A decisão também ocorreu às vésperas da COP30, conferência climática da ONU que será realizada no Brasil, o que ampliou o debate sobre a coerência da política ambiental brasileira diante da expansão da exploração de petróleo em áreas sensíveis.

Margem Equatorial ganha destaque estratégico

A disputa em torno da Margem Equatorial tem se intensificado nos últimos anos, impulsionada por grandes descobertas de petróleo no litoral da Guiana. O país vizinho atraiu multinacionais como a ExxonMobil e registrou reservas estimadas entre 12 bilhões e 15 bilhões de barris, o que transformou a região em um novo polo energético global.

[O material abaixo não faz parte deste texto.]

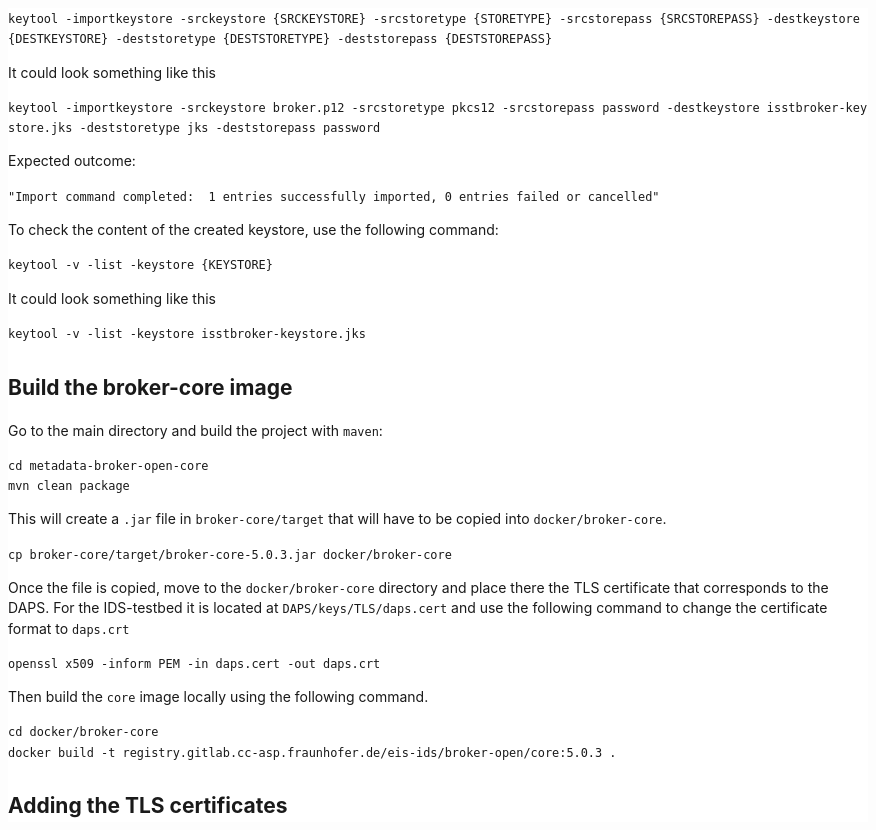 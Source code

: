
 ```
keytool -importkeystore -srckeystore {SRCKEYSTORE} -srcstoretype {STORETYPE} -srcstorepass {SRCSTOREPASS} -destkeystore {DESTKEYSTORE} -deststoretype {DESTSTORETYPE} -deststorepass {DESTSTOREPASS}
```
It could look something like this

```
keytool -importkeystore -srckeystore broker.p12 -srcstoretype pkcs12 -srcstorepass password -destkeystore isstbroker-keystore.jks -deststoretype jks -deststorepass password
```

Expected outcome:
```
"Import command completed:  1 entries successfully imported, 0 entries failed or cancelled"
```

To check the content of the created keystore, use the following command:

```
keytool -v -list -keystore {KEYSTORE}
```

It could look something like this

```
keytool -v -list -keystore isstbroker-keystore.jks
```

## Build the broker-core image

Go to the main directory and build the project with `maven`:

```
cd metadata-broker-open-core
mvn clean package
```

This will create a `.jar` file in `broker-core/target` that will have to be copied into `docker/broker-core`.

```
cp broker-core/target/broker-core-5.0.3.jar docker/broker-core
```

Once the file is copied, move to the `docker/broker-core` directory and place there the TLS certificate that corresponds to the DAPS. For the IDS-testbed it is located at `DAPS/keys/TLS/daps.cert` and use the following command to change the certificate format to `daps.crt`

```
openssl x509 -inform PEM -in daps.cert -out daps.crt
```

Then build the `core` image locally using the following command.

```
cd docker/broker-core
docker build -t registry.gitlab.cc-asp.fraunhofer.de/eis-ids/broker-open/core:5.0.3 .
```

## Adding the TLS certificates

Estudos internacionais indicam que a produção da Guiana pode crescer até cinco vezes na próxima década, aumentando a pressão sobre países vizinhos para explorar áreas geologicamente semelhantes.

No Brasil, o interesse pela Margem Equatorial se reflete nos leilões promovidos pelo governo federal. Em junho, foram arrematados 19 dos 47 blocos ofertados na região, com participação de empresas como Petrobras, ExxonMobil e Chevron. O movimento ampliou a disputa por uma das áreas consideradas mais promissoras para a exploração de petróleo no país.

Com a ação do MPF, o futuro imediato do bloco 59 passa agora a depender da decisão da Justiça Federal, em meio a um embate que envolve interesses econômicos, ambientais, sociais e políticos de grande escala.